This is not about putting a database in an embedded project. It is also not a business type application where larger databases are commonly used. I am designing a GUI for a single user on a desktop to interface with a micro-controller for monitoring and configuration purposes.
I decided to go with SQLite. You can do some very interesting things with data that I didn't really consider an option when first starting this project.
A database is worthwhile when:
Your application evolves to some
form of data driven execution.
You're spending time designing and
developing external data storage
structures.
Sharing data between applications or
organizations (including individual
people)
The data is no longer short and
simple.
Data Duplication
Evolution to Data Driven Execution
When the data is changing but the execution is not, this is a sign of a data driven program or parts of the program are data driven. A set of configuration options is a sign of a data driven function, but the whole application may not be data driven. In any case, a database can help manage the data. (The database library or application does not have to be huge like Oracle, but can be lean and mean like SQLite).
Design & Development of External Data Structures
Posting questions to Stack Overflow about serialization or converting trees and lists to use files is a good indication your program has graduated to using a database. Also, if you are spending any amount of time designing algorithms to store data in a file or designing the data in a file is a good time to research the usage of a database.
Sharing Data
Whether your application is sharing data with another application, another organization or another person, a database can assist.

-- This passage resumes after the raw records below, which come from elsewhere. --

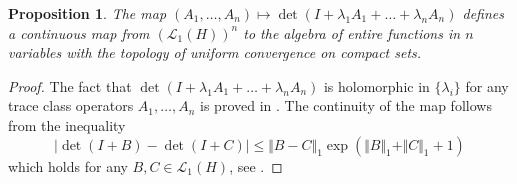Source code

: \documentclass[12pt]{amsart}
\newcommand{\Lc}{\mathcal{L}}
\theoremstyle{plain}
\newtheorem{proposition}[lemma]{Proposition}
\theoremstyle{definition}
\numberwithin{equation}{section}
\begin{document}
\begin{proposition}\label{p58} The map $(A_1,\dots,A_n)\mapsto \det (I+\lambda_1
A_1+\dots+\lambda_n A_n)$ defines a continuous map from $(\Lc_1(H))^n$
to the algebra of entire functions in $n$ variables with the topology of
uniform convergence on compact sets.
\end{proposition} 
\begin{proof} The fact that $\det (I+\lambda_1 A_1+\dots+\lambda_n A_n)$ is
holomorphic in $\{\lambda_i\}$ for any trace class operators
$A_1,\dots,A_n$ is proved in \cite{Si}. The continuity of the map follows
from the inequality
%
\begin{equation*}
|\det(I+B)-\det(I+C)|\le\Vert B-C\Vert_1\exp(\Vert B\Vert_1+ \Vert
C\Vert_1+1)
\end{equation*}
%
which holds for any $B,C\in \Lc_1(H)$, see \cite{SS,Si2}.
\end{proof}
\end{document}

By using a database, data consistency is easier to achieve. One of the big issues in problem investigation is that teams are not using the same data. The customer may use one set of data; the validation team another and development using a different set of data. A database makes versioning the data easier and allows entities to use the same data.
Complex Data
Programs start out using small tables of hard coded data. This evolves into using dynamic data with maps, trees and lists. Sometimes the data expands from simple two columns to 8 or more. Database theory and databases can ease the complexity of organizing data. Let the database worry about managing the data and free up your application and your development time. After all, how the data is managed is not as important as to the quality of the data and it's accessibility.
Data Duplication
Often times, when data grows, there is an ever growing attraction for duplicate data. Databases and database theory can minimize the duplication of data. Databases can be configured to warn against duplications.
Moving to using a database has many factors to be considered. Some include but are not limited to: data complexity, data duplication (including parts of the data), project deadlines, development costs and licensing issues. If your program can run more efficiently with a database, then do so. A database may also save development time (and money). There are other tasks that you and your application can be performing than managing data. Leave data management up to the experts.

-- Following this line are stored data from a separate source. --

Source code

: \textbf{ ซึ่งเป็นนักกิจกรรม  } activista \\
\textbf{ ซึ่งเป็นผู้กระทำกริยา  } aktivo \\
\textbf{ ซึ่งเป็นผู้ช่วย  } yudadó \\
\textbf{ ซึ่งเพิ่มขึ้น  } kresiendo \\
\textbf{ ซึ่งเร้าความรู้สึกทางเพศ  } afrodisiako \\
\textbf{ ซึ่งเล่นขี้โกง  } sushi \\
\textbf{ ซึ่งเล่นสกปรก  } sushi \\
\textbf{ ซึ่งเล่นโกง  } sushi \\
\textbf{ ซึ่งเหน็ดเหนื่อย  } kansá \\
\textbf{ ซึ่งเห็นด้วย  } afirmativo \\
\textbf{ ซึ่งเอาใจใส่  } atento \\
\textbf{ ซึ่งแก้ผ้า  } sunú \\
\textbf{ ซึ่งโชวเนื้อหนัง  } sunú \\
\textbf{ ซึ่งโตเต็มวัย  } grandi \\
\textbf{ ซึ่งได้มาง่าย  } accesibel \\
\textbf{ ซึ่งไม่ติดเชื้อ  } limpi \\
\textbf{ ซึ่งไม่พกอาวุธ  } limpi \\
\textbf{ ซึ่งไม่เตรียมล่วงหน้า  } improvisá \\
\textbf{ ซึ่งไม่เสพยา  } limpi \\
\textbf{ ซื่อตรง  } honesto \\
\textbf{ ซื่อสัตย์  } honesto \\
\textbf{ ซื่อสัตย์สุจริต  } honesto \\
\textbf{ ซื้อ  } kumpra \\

What you are describing doesn't sound like a typical business application, and many of the answers already posted here assume that this is the kind of application you are talking about, so let me offer a different perspective.
Whether or not you use a database for 700 items is going to depend greatly on the nature of the data.
I would say that, about 90% of the time at this scale, you will benefit from a light-weight database like SQLite, provided that:
The data may potentially grow substantially larger than what you are describing,
The data may be shared by more than one user,
You may need to run queries against the data (which I don't think you're doing right now), and
The data can easily be described in table form.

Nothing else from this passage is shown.